Through hundreds of interviews with officials involved in rescue efforts and 20 of the Chibok girls who were freed, we found a years-long trail of unintended outcomes that neither the advocates nor cynics who dismissed it as “slacktivism” could have foreseen. The lessons reverberate globally for democracies grappling with the unpredictable power of social media, and defy any easy conclusion.

#BringBackOurGirls succeeded in focusing the world’s attention on a largely forgotten war and prompted Nigeria to recruit foreign mercenaries who helped turn the tide.

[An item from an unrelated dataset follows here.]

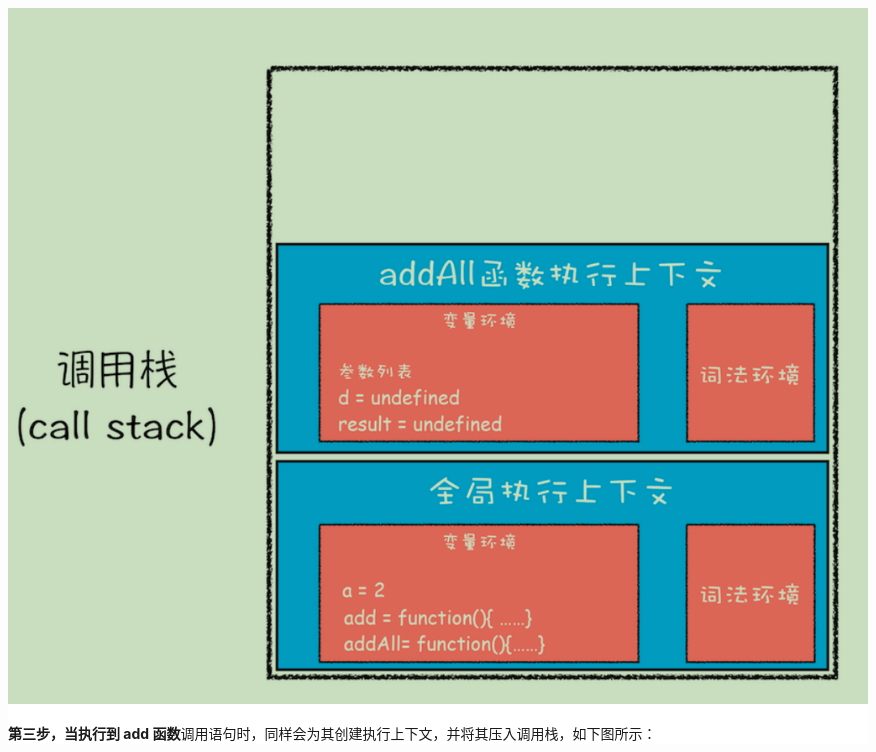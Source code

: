![image-20210719153303513](assets/变量提升的本质/image-20210719153303513.png)

**第三步，当执行到 add 函数**调用语句时，同样会为其创建执行上下文，并将其压入调用栈，如下图所示：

But Nigerians who had been closely following the war watched as the frenzied international coverage also inspired a shift in Boko Haram’s tactics. Within months, the group was boasting that it had kidnapped vastly more young women, ransoming some and deploying others as its first female suicide bombers. “The hashtag unwittingly provided Boko Haram with a roadmap to use gender violence to further its global brand,” says Nigerian writer Tricia Adaobi Nwaubani, who has interviewed more than 200 of the Chibok families.

The sign post for Chibok Secondary School, where the girls were kidnapped from.

The course of Nigeria’s insurgency, which had been grinding to a stalemate, might have been different had the hashtag remained within Nigeria, where the movement began days after the 14 April kidnapping. But on 30 April, the hip-hop producer Russell Simmons, scrolling through his feed on a yacht off the French Antilles, became the first major US celebrity to tweet it, rallying American pop stars to resolve a Nigerian crisis.

Hours later, Twitter founder Jack Dorsey checked his phone during a dentist appointment to find hundreds of thousands of Americans joining this cause, crowd-sourcing the liberation of a high school class terrorised for their determination to learn.

“Extremely powerful,” he thought. “It touches every single person on the planet.”

Within days, the US’s most influential lawmakers, moved by a heartbreaking story that also satisfied the West’s faith in its own technology, gathered on the Capitol steps, calling for intervention.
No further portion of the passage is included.